Segment Start: Extracted data

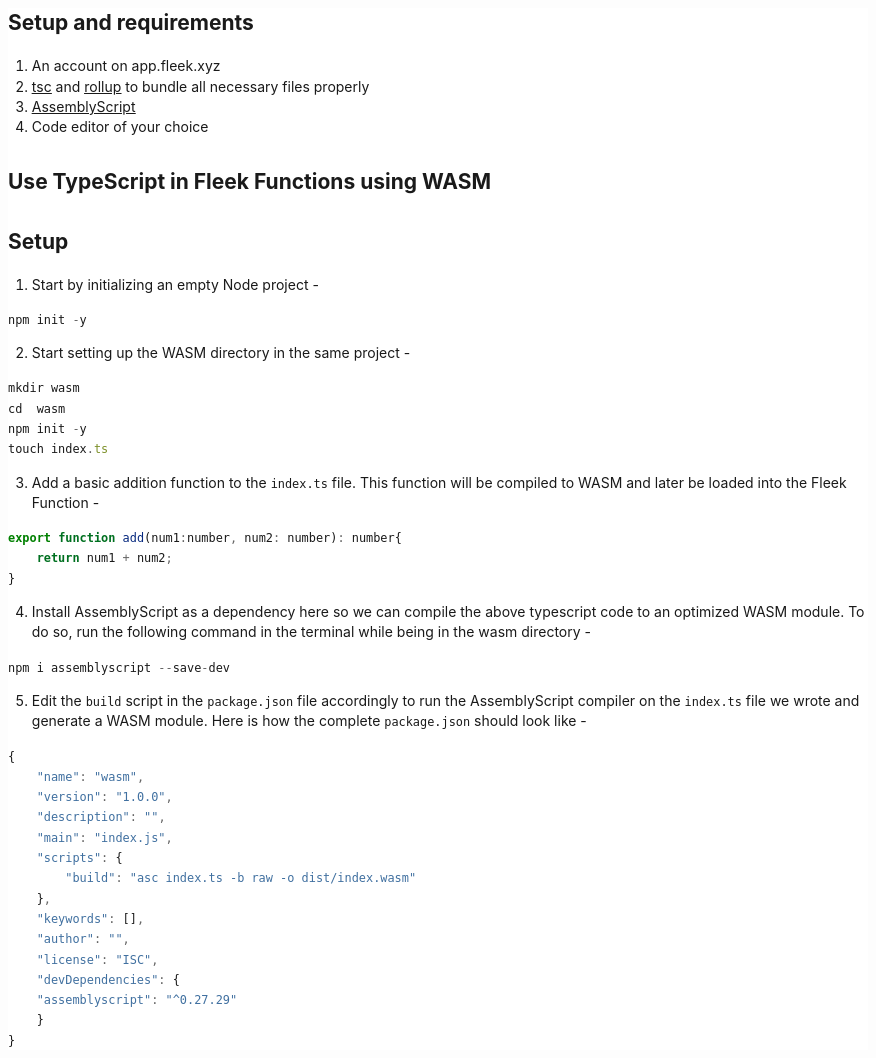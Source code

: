 
## Setup and requirements

1. An account on app.fleek.xyz
2. <u>[tsc](https://www.npmjs.com/package/tsc)</u> and <u>[rollup](https://rollupjs.org/introduction/#installation)</u> to bundle all necessary files properly
3. <u>[AssemblyScript](https://www.npmjs.com/package/assemblyscript)</u>
4. Code editor of your choice

## Use TypeScript in Fleek Functions using WASM

## Setup

1. Start by initializing an empty Node project -

```jsx
npm init -y
```

2. Start setting up the WASM directory in the same project -

```jsx
mkdir wasm
cd  wasm
npm init -y
touch index.ts
```

3. Add a basic addition function to the `index.ts` file. This function will be compiled to WASM and later be loaded into the Fleek Function -

```jsx
export function add(num1:number, num2: number): number{
	return num1 + num2;
}
```

4. Install AssemblyScript as a dependency here so we can compile the above typescript code to an optimized WASM module. To do so, run the following command in the terminal while being in the wasm directory -

```jsx
npm i assemblyscript --save-dev
```

5. Edit the `build` script in the `package.json` file accordingly to run the AssemblyScript compiler on the `index.ts` file we wrote and generate a WASM module. Here is how the complete `package.json` should look like -

```jsx
{
	"name": "wasm",
	"version": "1.0.0",
	"description": "",
	"main": "index.js",
	"scripts": {
		"build": "asc index.ts -b raw -o dist/index.wasm"
	},
	"keywords": [],
	"author": "",
	"license": "ISC",
	"devDependencies": {
	"assemblyscript": "^0.27.29"
	}
}
```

Segment End: Extracted data

■ What you are asked to do
Would you restate all of the data above word for word, omitting the pictures?

■ Task response
Source code

: 
## Setup and requirements

1. An account on app.fleek.xyz
2. <u>[tsc](https://www.npmjs.com/package/tsc)</u> and <u>[rollup](https://rollupjs.org/introduction/#installation)</u> to bundle all necessary files properly
3. <u>[AssemblyScript](https://www.npmjs.com/package/assemblyscript)</u>
4. Code editor of your choice

## Use TypeScript in Fleek Functions using WASM

## Setup

1. Start by initializing an empty Node project -

```jsx
npm init -y
```

2. Start setting up the WASM directory in the same project -

```jsx
mkdir wasm
cd  wasm
npm init -y
touch index.ts
```

3. Add a basic addition function to the `index.ts` file. This function will be compiled to WASM and later be loaded into the Fleek Function -

```jsx
export function add(num1:number, num2: number): number{
	return num1 + num2;
}
```

4. Install AssemblyScript as a dependency here so we can compile the above typescript code to an optimized WASM module. To do so, run the following command in the terminal while being in the wasm directory -

```jsx
npm i assemblyscript --save-dev
```

5. Edit the `build` script in the `package.json` file accordingly to run the AssemblyScript compiler on the `index.ts` file we wrote and generate a WASM module. Here is how the complete `package.json` should look like -

```jsx
{
	"name": "wasm",
	"version": "1.0.0",
	"description": "",
	"main": "index.js",
	"scripts": {
		"build": "asc index.ts -b raw -o dist/index.wasm"
	},
	"keywords": [],
	"author": "",
	"license": "ISC",
	"devDependencies": {
	"assemblyscript": "^0.27.29"
	}
}
```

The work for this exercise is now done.